> _How to complete this task_
Pick out and copy every line below that has the word "time".

> _Dataset extract_
================

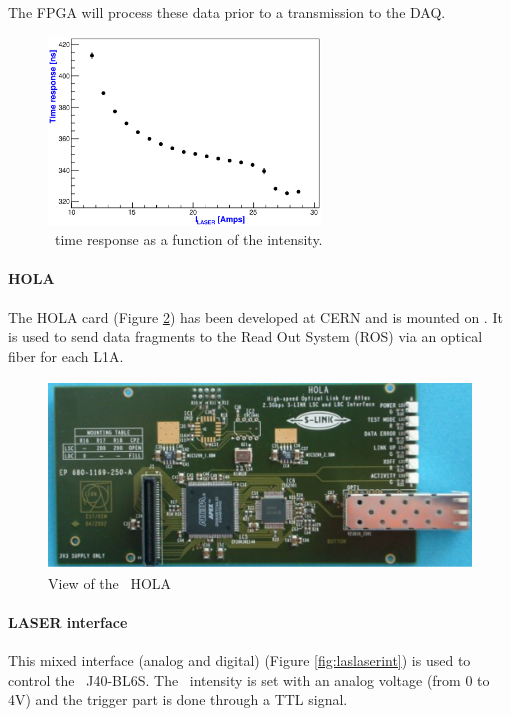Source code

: The FPGA will process these data prior to  a transmission to the DAQ.

\begin{figure}[htbp]
\centering
\includegraphics[height=5cm]{figures/laser_timing_new.eps}
\caption{\las~time response as a function of the intensity.}\label{fig:lasresponse}
\end{figure}


\paragraph{HOLA}

The HOLA card \cite{ref:hola} (Figure \ref{fig:laslascarhola}) has been developed at CERN and is mounted on \lascar. It is used to send data fragments to the Read Out System (ROS) via an optical fiber for each L1A.
\begin{figure}[htbp]

\centering
\includegraphics[height=5cm]{figures/hola.pdf}
\caption{View of the \lascar~HOLA}\label{fig:laslascarhola}
\end{figure}

\paragraph{LASER interface}

This mixed interface (analog and digital) (Figure \ref{fig:laslaserint}) is used to control the \laser~J40-BL6S. The \laser~intensity is set with an analog voltage (from 0 to 4V) and the trigger part is done through a TTL signal.

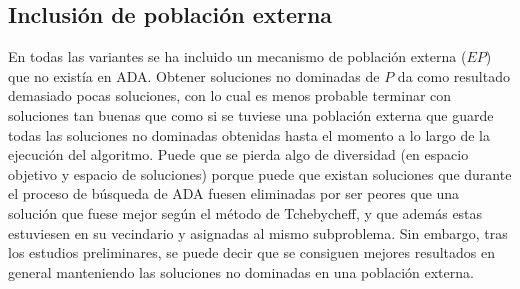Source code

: \begin{table}[h]
\centering
\caption{Variantes de ADA comparadas}
\label{tab:constraints}
\end{table}

\subsection{Inclusión de población externa}

En todas las variantes se ha incluido un mecanismo de población externa ($EP$) que no existía en ADA. Obtener soluciones no dominadas de $P$ da como resultado demasiado pocas soluciones, con lo cual es menos probable terminar con soluciones tan buenas que como si se tuviese una población externa que guarde todas las soluciones no dominadas obtenidas hasta el momento a lo largo de la ejecución del algoritmo. Puede que se pierda algo de diversidad (en espacio objetivo y espacio de soluciones) porque puede que existan soluciones que durante el proceso de búsqueda de ADA fuesen eliminadas por ser peores que una solución que fuese mejor según el método de Tchebycheff, y que además estas estuviesen en su vecindario y asignadas al mismo subproblema. Sin embargo, tras los estudios preliminares, se puede decir que se consiguen mejores resultados en general manteniendo las soluciones no dominadas en una población externa.

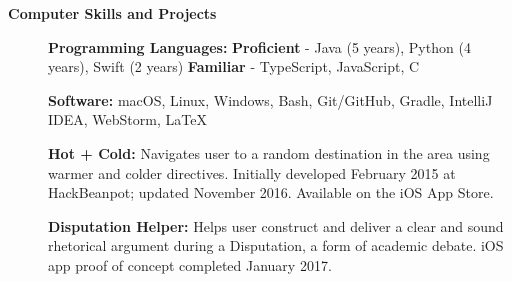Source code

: \documentclass[letterpaper,10.6pt]{article}
\newcommand{\resheading}[1]{{\large \colorbox{mygrey}{\begin{minipage}{\textwidth}{\textbf{#1 \vphantom{p\^{E}}}}\end{minipage}}}}
\begin{document}
\resheading{Computer Skills and Projects}
{\small
\begin{description}
	\item[] \hspace{0.03in} \textbf{Programming Languages:} {\footnotesize \textbf{Proficient} - Java (5 years), Python (4 years), Swift (2 years) \enspace \textbf{Familiar} - TypeScript, JavaScript, C}
	\item[] \hspace{0.03in} \textbf{Software:} {\footnotesize macOS, Linux, Windows, Bash, Git/GitHub, Gradle, IntelliJ IDEA, WebStorm, \LaTeX}
	\item[] \hspace{0.03in} \textbf{Hot + Cold:} {\footnotesize Navigates user to a random destination in the area using warmer and colder directives. Initially developed February 2015 at HackBeanpot; updated November 2016. Available on the iOS App Store.}
	\item[] \hspace{0.03in} \textbf{Disputation Helper:} {\footnotesize Helps user construct and deliver a clear and sound rhetorical argument during a Disputation, a form of academic debate. iOS app proof of concept completed January 2017.}
	
\end{description}}
\end{document}
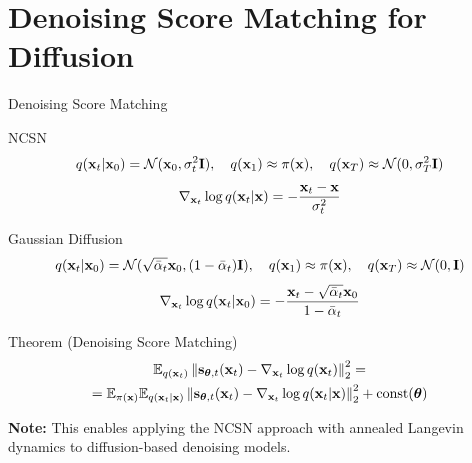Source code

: \documentclass{beamer}
\begin{document}
\section{Denoising Score Matching for Diffusion}
\begin{frame}{Denoising Score Matching}
	\begin{block}{NCSN} 
		\vspace{-0.7cm} 
		\[
			q(\mathbf{x}_t | \mathbf{x}_0) = \mathcal{N}(\mathbf{x}_0, \sigma_t^2 \mathbf{I}), \quad q(\mathbf{x}_1) \approx \pi(\mathbf{x}), \quad q(\mathbf{x}_T) \approx \mathcal{N}(0, \sigma_T^2 \mathbf{I})
		\]
		\[
			\nabla_{\mathbf{x}_t} \log q(\mathbf{x}_t | \mathbf{x}) = - \frac{\mathbf{x}_t - \mathbf{x}}{\sigma_t^2}
		\]
		\vspace{-0.6cm} 
	\end{block}
    \eqpause
	\begin{block}{Gaussian Diffusion}
		\vspace{-0.7cm} 
		\[
			q(\mathbf{x}_t | \mathbf{x}_0) = \mathcal{N}(\sqrt{\bar{\alpha}_t} \mathbf{x}_0, (1 - \bar{\alpha}_t) \mathbf{I}), \quad q(\mathbf{x}_1) \approx \pi(\mathbf{x}), \quad q(\mathbf{x}_T) \approx \mathcal{N}(0, \mathbf{I})
		\]
		\[
			\nabla_{\mathbf{x}_t} \log q(\mathbf{x}_t | \mathbf{x}_0) = - \frac{\mathbf{x}_t - \sqrt{\bar{\alpha}_t} \mathbf{x}_0}{1 - \bar{\alpha}_t}
		\]
		\vspace{-0.6cm} 
	\end{block}
    \eqpause
	\begin{block}{Theorem (Denoising Score Matching)}
		\vspace{-0.7cm}
		\begin{multline*}
			\mathbb{E}_{q(\mathbf{x}_t)}\left\| \mathbf{s}_{\boldsymbol{\theta}, t}(\mathbf{x}_t) - \nabla_{\mathbf{x}_t} \log q(\mathbf{x}_t) \right\|_2^2 = \\
			= \mathbb{E}_{\pi(\mathbf{x})} \mathbb{E}_{q(\mathbf{x}_t | \mathbf{x})}\left\| \mathbf{s}_{\boldsymbol{\theta}, t}(\mathbf{x}_t) - \nabla_{\mathbf{x}_t} \log q(\mathbf{x}_t | \mathbf{x}) \right\|_2^2 + \text{const}(\boldsymbol{\theta})
		\end{multline*}
		\vspace{-0.5cm}
	\end{block}
    \eqpause
	\textbf{Note:} This enables applying the NCSN approach with annealed Langevin dynamics to diffusion-based denoising models.
\end{frame}
\end{document}
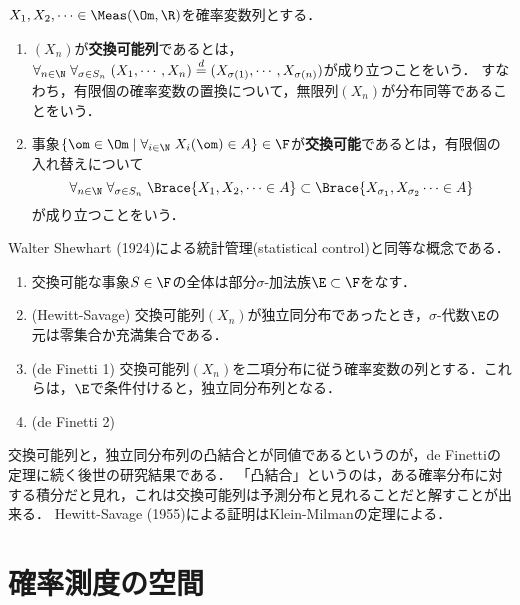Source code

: \documentclass[uplatex,dvipdfmx]{jsreport}
\begin{document}
\begin{definition}[exchangeable]
    $X_1,X_2,\cdots\in\Meas(\Om,\R)$を確率変数列とする．
    \begin{enumerate}
        \item $(X_n)$が\textbf{交換可能列}であるとは，$\forall_{n\in\N}\;\forall_{\sigma\in S_n}\;(X_1,\cdots,X_n)\overset{d}{=}(X_{\sigma(1)},\cdots,X_{\sigma(n)})$が成り立つことをいう．
        すなわち，有限個の確率変数の置換について，無限列$(X_n)$が分布同等であることをいう．
        \item 事象$\{\om\in\Om\mid\forall_{i\in\N}\;X_i(\om)\in A\}\in\F$が\textbf{交換可能}であるとは，有限個の入れ替えについて
        \[\forall_{n\in\N}\;\forall_{\sigma\in S_n}\;\Brace{X_1,X_2,\cdots\in A}\subset\Brace{X_{\sigma_1},X_{\sigma_2}\cdots\in A}\]
        が成り立つことをいう．
    \end{enumerate}
\end{definition}
\begin{remarks}
    Walter Shewhart (1924)による統計管理(statistical control)と同等な概念である．
\end{remarks}

\begin{theorem}\mbox{}
    \begin{enumerate}
        \item 交換可能な事象$S\in\F$の全体は部分$\sigma$-加法族$\E\subset\F$をなす．
        \item (Hewitt-Savage) 交換可能列$(X_n)$が独立同分布であったとき，$\sigma$-代数$\E$の元は零集合か充満集合である．
        \item (de Finetti 1) 交換可能列$(X_n)$を二項分布に従う確率変数の列とする．これらは，$\E$で条件付けると，独立同分布列となる．
        \item (de Finetti 2) 
    \end{enumerate}
\end{theorem}
\begin{remarks}
    交換可能列と，独立同分布列の凸結合とが同値であるというのが，de Finettiの定理に続く後世の研究結果である．
    「凸結合」というのは，ある確率分布に対する積分だと見れ，これは交換可能列は予測分布と見れることだと解すことが出来る．
    Hewitt-Savage (1955)による証明はKlein-Milmanの定理による．
\end{remarks}

\chapter{確率測度の空間}
\end{document}
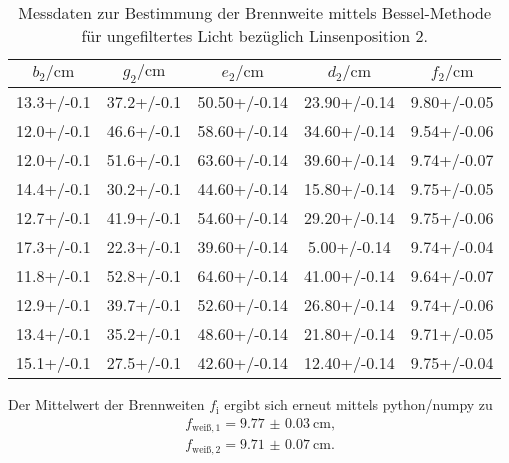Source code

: \begin{table}
  \caption{Messdaten zur Bestimmung der Brennweite mittels Bessel-Methode für ungefiltertes Licht bezüglich Linsenposition 2.}
  \label{tab:bessii}
  \centering
\begin{tabular}{ccccc}
  \toprule
$b_\mathrm{2}/\si{\centi\meter}$ & $g_\mathrm{2}/\si{\centi\meter}$ & $e_\mathrm{2}/\si{\centi\meter}$ & $d_\mathrm{2}/\si{\centi\meter}$ & $f_\mathrm{2}/\si{\centi\meter}$ \\
\midrule
13.3+/-0.1 & 37.2+/-0.1 & 50.50+/-0.14 & 23.90+/-0.14 & 9.80+/-0.05 \\
12.0+/-0.1 & 46.6+/-0.1 & 58.60+/-0.14 & 34.60+/-0.14 & 9.54+/-0.06 \\
12.0+/-0.1 & 51.6+/-0.1 & 63.60+/-0.14 & 39.60+/-0.14 & 9.74+/-0.07 \\
14.4+/-0.1 & 30.2+/-0.1 & 44.60+/-0.14 & 15.80+/-0.14 & 9.75+/-0.05 \\
12.7+/-0.1 & 41.9+/-0.1 & 54.60+/-0.14 & 29.20+/-0.14 & 9.75+/-0.06 \\
17.3+/-0.1 & 22.3+/-0.1 & 39.60+/-0.14 & 5.00+/-0.14 & 9.74+/-0.04 \\
11.8+/-0.1 & 52.8+/-0.1 & 64.60+/-0.14 & 41.00+/-0.14 & 9.64+/-0.07 \\
12.9+/-0.1 & 39.7+/-0.1 & 52.60+/-0.14 & 26.80+/-0.14 & 9.74+/-0.06 \\
13.4+/-0.1 & 35.2+/-0.1 & 48.60+/-0.14 & 21.80+/-0.14 & 9.71+/-0.05 \\
15.1+/-0.1 & 27.5+/-0.1 & 42.60+/-0.14 & 12.40+/-0.14 & 9.75+/-0.04 \\
\bottomrule
\end{tabular}
\end{table}
Der Mittelwert der Brennweiten $f_\mathrm{i}$ ergibt sich erneut mittels python/numpy \cite{numpy} zu
\begin{gather*}
  f_\mathrm{weiß, 1}= \SI{9.77(3)}{\centi\meter}\text{,}\\
  f_\mathrm{weiß, 2}= \SI{9.71(7)}{\centi\meter}\text{.}
\end{gather*}
\FloatBarrier
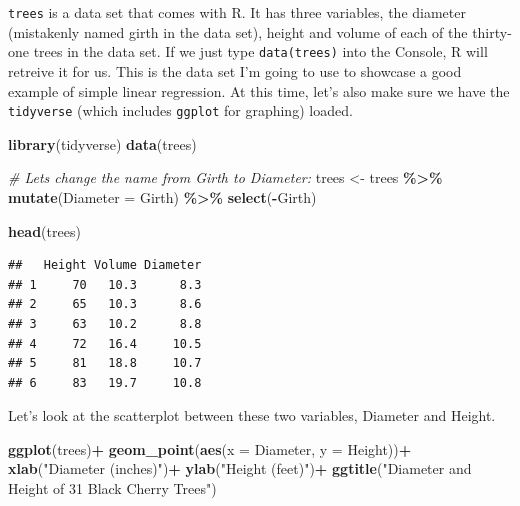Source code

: \documentclass[
]{book}
\newenvironment{Shaded}{\begin{snugshade}}{\end{snugshade}}
\newcommand{\CommentTok}[1]{\textcolor[rgb]{0.56,0.35,0.01}{\textit{#1}}}
\newcommand{\DataTypeTok}[1]{\textcolor[rgb]{0.13,0.29,0.53}{#1}}
\newcommand{\KeywordTok}[1]{\textcolor[rgb]{0.13,0.29,0.53}{\textbf{#1}}}
\newcommand{\NormalTok}[1]{#1}
\newcommand{\OperatorTok}[1]{\textcolor[rgb]{0.81,0.36,0.00}{\textbf{#1}}}
\newcommand{\StringTok}[1]{\textcolor[rgb]{0.31,0.60,0.02}{#1}}
\begin{document}
\texttt{trees} is a data set that comes with R. It has three variables, the diameter (mistakenly named girth in the data set), height and volume of each of the thirty-one trees in the data set. If we just type \texttt{data(trees)} into the Console, R will retreive it for us. This is the data set I'm going to use to showcase a good example of simple linear regression. At this time, let's also make sure we have the \texttt{tidyverse} (which includes \texttt{ggplot} for graphing) loaded.

\begin{Shaded}
\begin{Highlighting}[]
\KeywordTok{library}\NormalTok{(tidyverse)}
\KeywordTok{data}\NormalTok{(trees)}

\CommentTok{\# Let\textquotesingle{}s change the name from Girth to Diameter:}
\NormalTok{trees \textless{}{-}}\StringTok{ }\NormalTok{trees }\OperatorTok{\%\textgreater{}\%}
\StringTok{  }\KeywordTok{mutate}\NormalTok{(}\DataTypeTok{Diameter =}\NormalTok{ Girth) }\OperatorTok{\%\textgreater{}\%}
\StringTok{  }\KeywordTok{select}\NormalTok{(}\OperatorTok{{-}}\NormalTok{Girth)}

\KeywordTok{head}\NormalTok{(trees)}
\end{Highlighting}
\end{Shaded}

\begin{verbatim}
##   Height Volume Diameter
## 1     70   10.3      8.3
## 2     65   10.3      8.6
## 3     63   10.2      8.8
## 4     72   16.4     10.5
## 5     81   18.8     10.7
## 6     83   19.7     10.8
\end{verbatim}

Let's look at the scatterplot between these two variables, Diameter and Height.

\begin{Shaded}
\begin{Highlighting}[]
\KeywordTok{ggplot}\NormalTok{(trees)}\OperatorTok{+}
\StringTok{  }\KeywordTok{geom\_point}\NormalTok{(}\KeywordTok{aes}\NormalTok{(}\DataTypeTok{x =}\NormalTok{ Diameter, }\DataTypeTok{y =}\NormalTok{  Height))}\OperatorTok{+}
\StringTok{  }\KeywordTok{xlab}\NormalTok{(}\StringTok{"Diameter (inches)"}\NormalTok{)}\OperatorTok{+}
\StringTok{  }\KeywordTok{ylab}\NormalTok{(}\StringTok{"Height (feet)"}\NormalTok{)}\OperatorTok{+}
\StringTok{  }\KeywordTok{ggtitle}\NormalTok{(}\StringTok{"Diameter and Height of 31 Black Cherry Trees"}\NormalTok{)}
\end{Highlighting}
\end{Shaded}
\end{document}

================

> _Written response_
\caption{\las~time response as a function of the intensity.}\label{fig:lasresponse}
\texttt{trees} is a data set that comes with R. It has three variables, the diameter (mistakenly named girth in the data set), height and volume of each of the thirty-one trees in the data set. If we just type \texttt{data(trees)} into the Console, R will retreive it for us. This is the data set I'm going to use to showcase a good example of simple linear regression. At this time, let's also make sure we have the \texttt{tidyverse} (which includes \texttt{ggplot} for graphing) loaded.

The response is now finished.